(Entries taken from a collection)
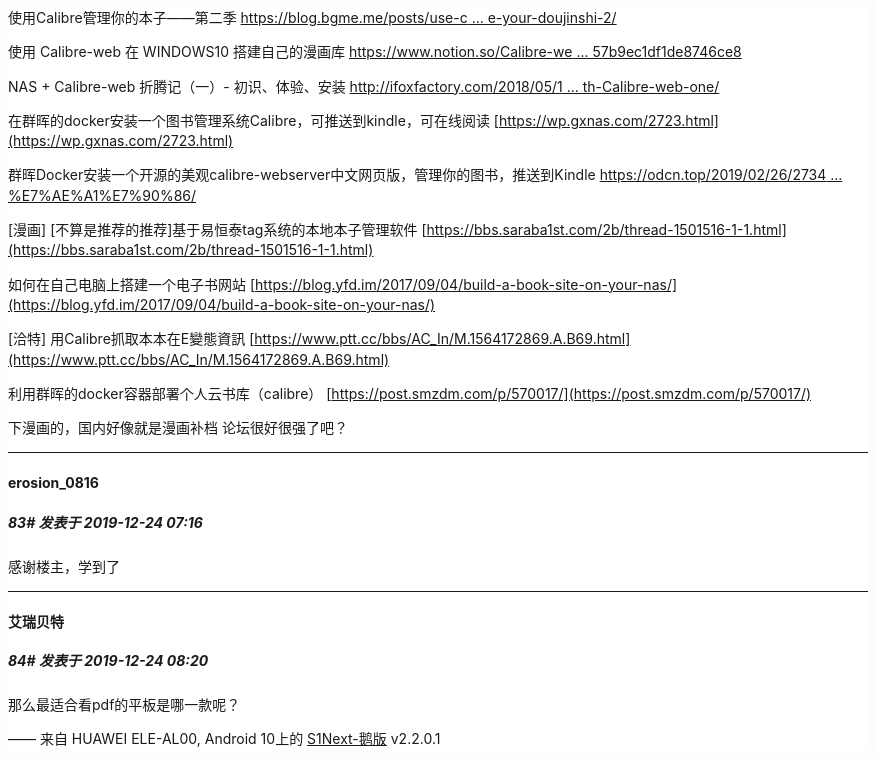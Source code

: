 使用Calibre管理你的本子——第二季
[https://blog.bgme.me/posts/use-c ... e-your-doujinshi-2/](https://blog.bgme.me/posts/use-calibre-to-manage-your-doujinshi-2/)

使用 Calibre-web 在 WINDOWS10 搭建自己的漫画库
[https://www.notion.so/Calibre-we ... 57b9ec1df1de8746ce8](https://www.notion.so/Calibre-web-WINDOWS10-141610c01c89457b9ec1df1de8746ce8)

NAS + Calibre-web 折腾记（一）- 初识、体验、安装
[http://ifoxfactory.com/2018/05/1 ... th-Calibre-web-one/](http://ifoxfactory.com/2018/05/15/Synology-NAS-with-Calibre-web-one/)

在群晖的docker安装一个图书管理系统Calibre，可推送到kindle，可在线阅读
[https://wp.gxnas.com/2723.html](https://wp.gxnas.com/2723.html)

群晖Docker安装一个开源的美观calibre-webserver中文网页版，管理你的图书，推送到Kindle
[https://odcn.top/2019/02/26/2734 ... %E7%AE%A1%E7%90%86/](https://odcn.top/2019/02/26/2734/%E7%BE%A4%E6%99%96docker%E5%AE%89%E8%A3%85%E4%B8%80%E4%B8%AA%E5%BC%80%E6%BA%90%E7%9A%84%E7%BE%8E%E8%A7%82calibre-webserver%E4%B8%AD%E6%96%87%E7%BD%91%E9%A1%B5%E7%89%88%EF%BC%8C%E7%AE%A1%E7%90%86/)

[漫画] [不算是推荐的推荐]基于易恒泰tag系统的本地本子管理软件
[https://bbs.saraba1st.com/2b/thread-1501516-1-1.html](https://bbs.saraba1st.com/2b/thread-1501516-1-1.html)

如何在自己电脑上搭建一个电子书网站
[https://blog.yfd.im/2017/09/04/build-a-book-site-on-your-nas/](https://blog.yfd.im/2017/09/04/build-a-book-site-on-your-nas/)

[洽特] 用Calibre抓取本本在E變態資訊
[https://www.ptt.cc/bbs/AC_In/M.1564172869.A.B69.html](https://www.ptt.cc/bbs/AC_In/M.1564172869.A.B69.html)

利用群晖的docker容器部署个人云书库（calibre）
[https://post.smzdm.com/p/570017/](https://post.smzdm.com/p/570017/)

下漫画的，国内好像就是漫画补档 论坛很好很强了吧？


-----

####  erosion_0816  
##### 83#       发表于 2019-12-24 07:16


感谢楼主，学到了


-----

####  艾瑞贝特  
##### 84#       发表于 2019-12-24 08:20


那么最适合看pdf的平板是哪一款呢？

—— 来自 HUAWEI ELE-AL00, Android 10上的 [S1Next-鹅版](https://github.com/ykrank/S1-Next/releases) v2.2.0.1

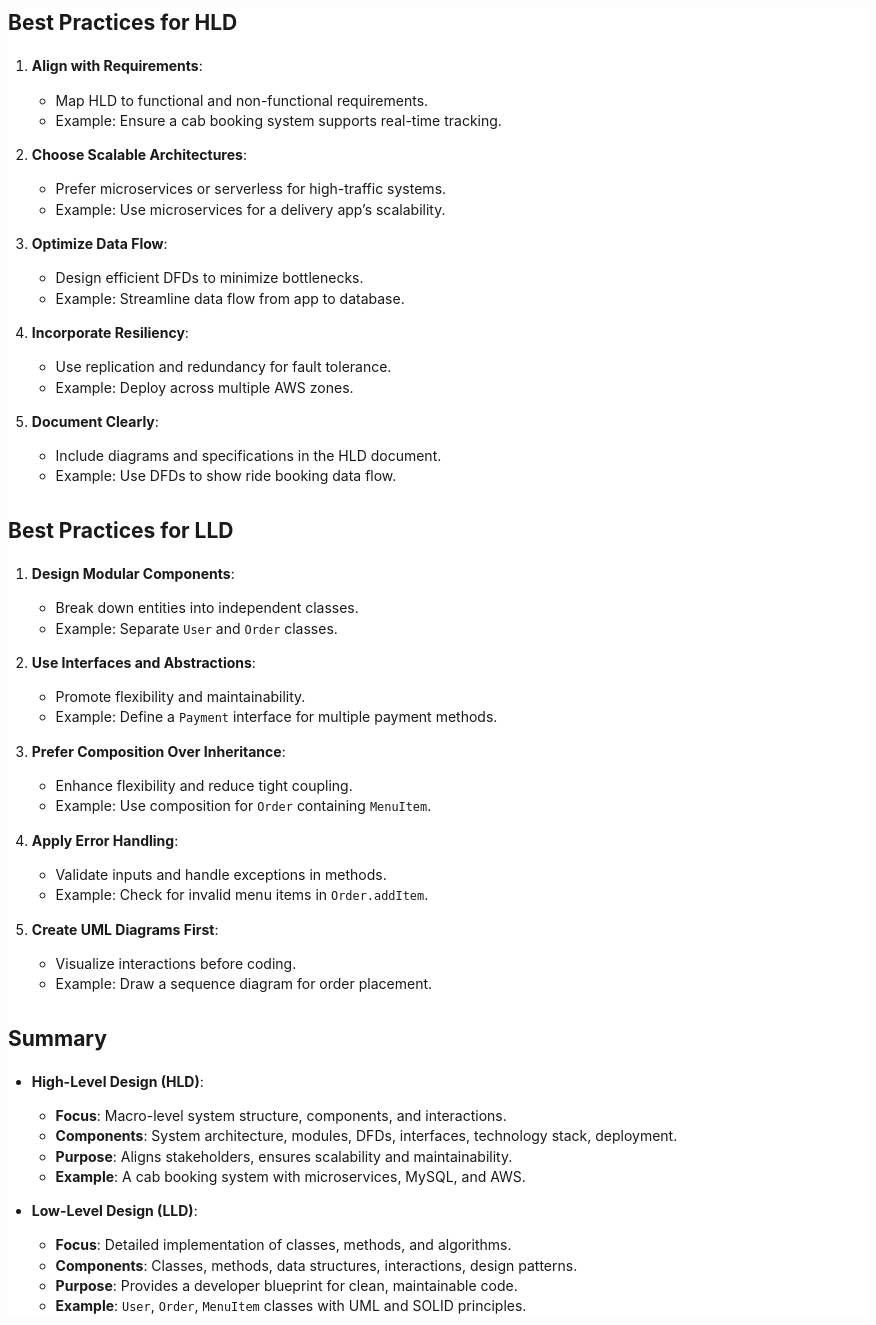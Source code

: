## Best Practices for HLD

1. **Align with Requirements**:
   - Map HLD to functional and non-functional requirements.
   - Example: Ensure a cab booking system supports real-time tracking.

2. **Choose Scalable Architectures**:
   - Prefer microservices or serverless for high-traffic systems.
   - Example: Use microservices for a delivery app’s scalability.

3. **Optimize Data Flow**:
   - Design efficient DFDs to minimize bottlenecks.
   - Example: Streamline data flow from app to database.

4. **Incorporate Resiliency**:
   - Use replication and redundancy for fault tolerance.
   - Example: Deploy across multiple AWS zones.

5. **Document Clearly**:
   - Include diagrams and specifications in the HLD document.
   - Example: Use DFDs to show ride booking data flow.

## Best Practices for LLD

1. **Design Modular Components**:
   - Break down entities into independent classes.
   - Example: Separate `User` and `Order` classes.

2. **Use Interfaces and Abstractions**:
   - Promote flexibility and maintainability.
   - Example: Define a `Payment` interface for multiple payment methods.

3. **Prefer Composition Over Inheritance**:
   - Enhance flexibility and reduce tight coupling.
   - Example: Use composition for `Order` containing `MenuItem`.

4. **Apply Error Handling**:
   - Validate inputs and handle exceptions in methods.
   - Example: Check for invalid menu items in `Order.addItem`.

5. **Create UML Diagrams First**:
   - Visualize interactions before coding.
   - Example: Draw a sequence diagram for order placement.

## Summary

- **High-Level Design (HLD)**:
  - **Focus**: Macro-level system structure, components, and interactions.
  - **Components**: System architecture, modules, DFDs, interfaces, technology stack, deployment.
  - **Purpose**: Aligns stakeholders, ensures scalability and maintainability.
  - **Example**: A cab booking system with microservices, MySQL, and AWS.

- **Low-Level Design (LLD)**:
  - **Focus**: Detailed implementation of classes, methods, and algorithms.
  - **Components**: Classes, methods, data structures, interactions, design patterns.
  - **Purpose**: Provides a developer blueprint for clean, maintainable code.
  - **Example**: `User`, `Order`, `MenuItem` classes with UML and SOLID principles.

==

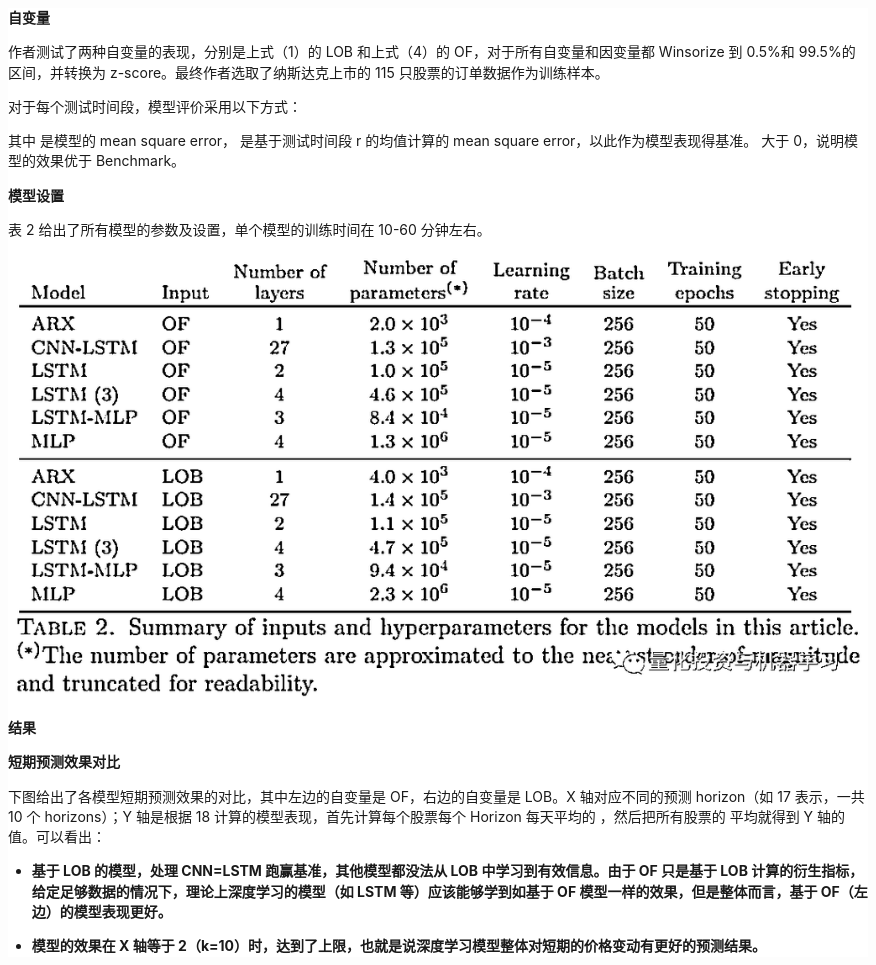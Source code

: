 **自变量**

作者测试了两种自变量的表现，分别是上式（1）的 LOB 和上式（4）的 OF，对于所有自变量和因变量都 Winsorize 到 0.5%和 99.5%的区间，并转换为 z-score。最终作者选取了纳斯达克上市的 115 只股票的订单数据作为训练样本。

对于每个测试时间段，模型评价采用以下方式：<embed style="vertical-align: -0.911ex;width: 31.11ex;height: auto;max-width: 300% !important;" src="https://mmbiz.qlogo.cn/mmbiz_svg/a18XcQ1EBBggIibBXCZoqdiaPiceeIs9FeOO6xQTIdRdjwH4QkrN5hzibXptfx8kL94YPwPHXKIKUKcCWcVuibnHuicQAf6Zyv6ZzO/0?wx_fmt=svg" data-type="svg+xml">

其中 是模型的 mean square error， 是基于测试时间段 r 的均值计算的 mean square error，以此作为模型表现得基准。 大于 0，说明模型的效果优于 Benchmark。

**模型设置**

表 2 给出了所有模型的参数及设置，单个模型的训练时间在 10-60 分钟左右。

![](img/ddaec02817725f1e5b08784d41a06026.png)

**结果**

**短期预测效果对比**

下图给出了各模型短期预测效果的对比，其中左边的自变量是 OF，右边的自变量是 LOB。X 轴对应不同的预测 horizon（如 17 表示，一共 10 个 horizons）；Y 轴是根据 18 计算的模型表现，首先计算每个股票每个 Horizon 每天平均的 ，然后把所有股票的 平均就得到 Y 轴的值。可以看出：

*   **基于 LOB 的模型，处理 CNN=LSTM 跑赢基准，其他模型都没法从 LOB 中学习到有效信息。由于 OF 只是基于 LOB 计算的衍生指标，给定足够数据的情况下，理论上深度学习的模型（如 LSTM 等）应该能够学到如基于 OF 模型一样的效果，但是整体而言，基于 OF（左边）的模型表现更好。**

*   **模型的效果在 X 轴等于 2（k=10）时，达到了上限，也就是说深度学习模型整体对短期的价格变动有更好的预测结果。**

= About this task =
Set the pictures aside and reproduce exactly the lines above, from the line holding "那么最适合看pdf的平板是哪一款呢？" through the line holding "- Map HLD to", both included, with nothing else.

= Response for this exercise =
那么最适合看pdf的平板是哪一款呢？

—— 来自 HUAWEI ELE-AL00, Android 10上的 [S1Next-鹅版](https://github.com/ykrank/S1-Next/releases) v2.2.0.1

Source code

:## Best Practices for HLD

1. **Align with Requirements**:
   - Map HLD to functional and non-functional requirements.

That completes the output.